I hope you'll one day be able to visit London. It's one of the greatest cities in the world and you'll feel right at home.
Suggestion. If you only have a short time in London or if it's your first trip, I can recommend a sensational travel guide. His name is Nick Wilson and he works for an outfit called James & Company in London. We've used him twice and I can't tell you how wonderful he is. He is extremely knowledgeable, has a great sense of humor, knows London like the back of his hand and will custom tailor a game plan to meet your needs. He'll gladly even meet you at the airport. Is he cheap? Not necessarily. But when you consider what you'll save on taxi fares it's money well spent. Nick can be e-mailed at: firstname.lastname@example.org. He can also custom tailor trips to the continent.
London Restaurant Reviews
Rules is, by far, our favorite restaurant in the city. It is the oldest restaurant in London and serves up wonderfully traditional dishes. You might enjoy nice medallions of deer cooked over live charcoal, perhaps a nice steak or a beautifully prepared piece of fish. They're also famous for their wild game birds. They have wonderful desserts and my favorite end to a meal, stilton cheese. When you order the cheese they bring a giant wheel weighing several pounds to the table and you just carve out as much as you like. Read our personal review of Rules here.

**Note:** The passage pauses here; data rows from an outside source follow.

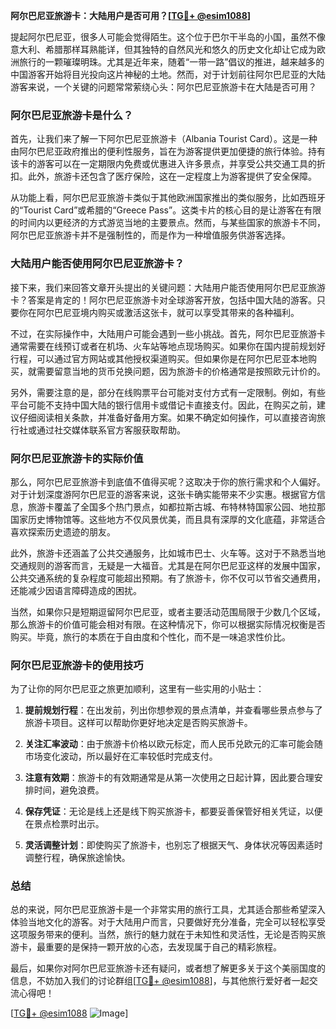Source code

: **阿尔巴尼亚旅游卡：大陆用户是否可用？[[TG💪+ @esim1088](https://t.me/s/esim1088)]**

提起阿尔巴尼亚，很多人可能会觉得陌生。这个位于巴尔干半岛的小国，虽然不像意大利、希腊那样耳熟能详，但其独特的自然风光和悠久的历史文化却让它成为欧洲旅行的一颗璀璨明珠。尤其是近年来，随着“一带一路”倡议的推进，越来越多的中国游客开始将目光投向这片神秘的土地。然而，对于计划前往阿尔巴尼亚的大陆游客来说，一个关键的问题常常萦绕心头：阿尔巴尼亚旅游卡在大陆是否可用？

### 阿尔巴尼亚旅游卡是什么？

首先，让我们来了解一下阿尔巴尼亚旅游卡（Albania Tourist Card）。这是一种由阿尔巴尼亚政府推出的便利性服务，旨在为游客提供更加便捷的旅行体验。持有该卡的游客可以在一定期限内免费或优惠进入许多景点，并享受公共交通工具的折扣。此外，旅游卡还包含了医疗保险，这在一定程度上为游客提供了安全保障。

从功能上看，阿尔巴尼亚旅游卡类似于其他欧洲国家推出的类似服务，比如西班牙的“Tourist Card”或希腊的“Greece Pass”。这类卡片的核心目的是让游客在有限的时间内以更经济的方式游览当地的主要景点。然而，与某些国家的旅游卡不同，阿尔巴尼亚旅游卡并不是强制性的，而是作为一种增值服务供游客选择。

### 大陆用户能否使用阿尔巴尼亚旅游卡？

接下来，我们来回答文章开头提出的关键问题：大陆用户能否使用阿尔巴尼亚旅游卡？答案是肯定的！阿尔巴尼亚旅游卡对全球游客开放，包括中国大陆的游客。只要你在阿尔巴尼亚境内购买或激活这张卡，就可以享受其带来的各种福利。

不过，在实际操作中，大陆用户可能会遇到一些小挑战。首先，阿尔巴尼亚旅游卡通常需要在线预订或者在机场、火车站等地点现场购买。如果你在国内提前规划好行程，可以通过官方网站或其他授权渠道购买。但如果你是在阿尔巴尼亚本地购买，就需要留意当地的货币兑换问题，因为旅游卡的价格通常是按照欧元计价的。

另外，需要注意的是，部分在线购票平台可能对支付方式有一定限制。例如，有些平台可能不支持中国大陆的银行信用卡或借记卡直接支付。因此，在购买之前，建议仔细阅读相关条款，并准备好备用方案。如果不确定如何操作，可以直接咨询旅行社或通过社交媒体联系官方客服获取帮助。

### 阿尔巴尼亚旅游卡的实际价值

那么，阿尔巴尼亚旅游卡到底值不值得买呢？这取决于你的旅行需求和个人偏好。对于计划深度游阿尔巴尼亚的游客来说，这张卡确实能带来不少实惠。根据官方信息，旅游卡覆盖了全国多个热门景点，如都拉斯古城、布特林特国家公园、地拉那国家历史博物馆等。这些地方不仅风景优美，而且具有深厚的文化底蕴，非常适合喜欢探索历史遗迹的朋友。

此外，旅游卡还涵盖了公共交通服务，比如城市巴士、火车等。这对于不熟悉当地交通规则的游客而言，无疑是一大福音。尤其是在阿尔巴尼亚这样的发展中国家，公共交通系统的复杂程度可能超出预期。有了旅游卡，你不仅可以节省交通费用，还能减少因语言障碍造成的困扰。

当然，如果你只是短期逗留阿尔巴尼亚，或者主要活动范围局限于少数几个区域，那么旅游卡的价值可能会相对有限。在这种情况下，你可以根据实际情况权衡是否购买。毕竟，旅行的本质在于自由度和个性化，而不是一味追求性价比。

### 阿尔巴尼亚旅游卡的使用技巧

为了让你的阿尔巴尼亚之旅更加顺利，这里有一些实用的小贴士：

1. **提前规划行程**：在出发前，列出你想参观的景点清单，并查看哪些景点参与了旅游卡项目。这样可以帮助你更好地决定是否购买旅游卡。
   
2. **关注汇率波动**：由于旅游卡价格以欧元标定，而人民币兑欧元的汇率可能会随市场变化波动，所以最好在汇率较低时完成支付。

3. **注意有效期**：旅游卡的有效期通常是从第一次使用之日起计算，因此要合理安排时间，避免浪费。

4. **保存凭证**：无论是线上还是线下购买旅游卡，都要妥善保管好相关凭证，以便在景点检票时出示。

5. **灵活调整计划**：即使购买了旅游卡，也别忘了根据天气、身体状况等因素适时调整行程，确保旅途愉快。

### 总结

总的来说，阿尔巴尼亚旅游卡是一个非常实用的旅行工具，尤其适合那些希望深入体验当地文化的游客。对于大陆用户而言，只要做好充分准备，完全可以轻松享受这项服务带来的便利。当然，旅行的魅力就在于未知性和灵活性，无论是否购买旅游卡，最重要的是保持一颗开放的心态，去发现属于自己的精彩旅程。

最后，如果你对阿尔巴尼亚旅游卡还有疑问，或者想了解更多关于这个美丽国度的信息，不妨加入我们的讨论群组[[TG💪+ @esim1088](https://t.me/s/esim1088)]，与其他旅行爱好者一起交流心得吧！

[[TG💪+ @esim1088](https://t.me/s/esim1088) ![Image](https://i.postimg.cc/4NQfJmqS/Snipaste-2025-05-13-00-14-12.png)]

Simpson's in the Strand is the place to go for traditional English roast beef. It's right in the theatre district. Be sure to tip your carver after he slices off some succulent perfectly cooked joint (roast beef). They also feature fowl and other roasts. A very traditional British evening. Read our review of the restaurant here.
Aroma is a restaurant located in London's small but fascinating Chinatown. The food is good but the service is traditionally rude. These folks must have roots in Hong Kong where rudeness rules. You'll find all the usual suspects on the menu here and most of them well prepared. Read our review of the restaurant here.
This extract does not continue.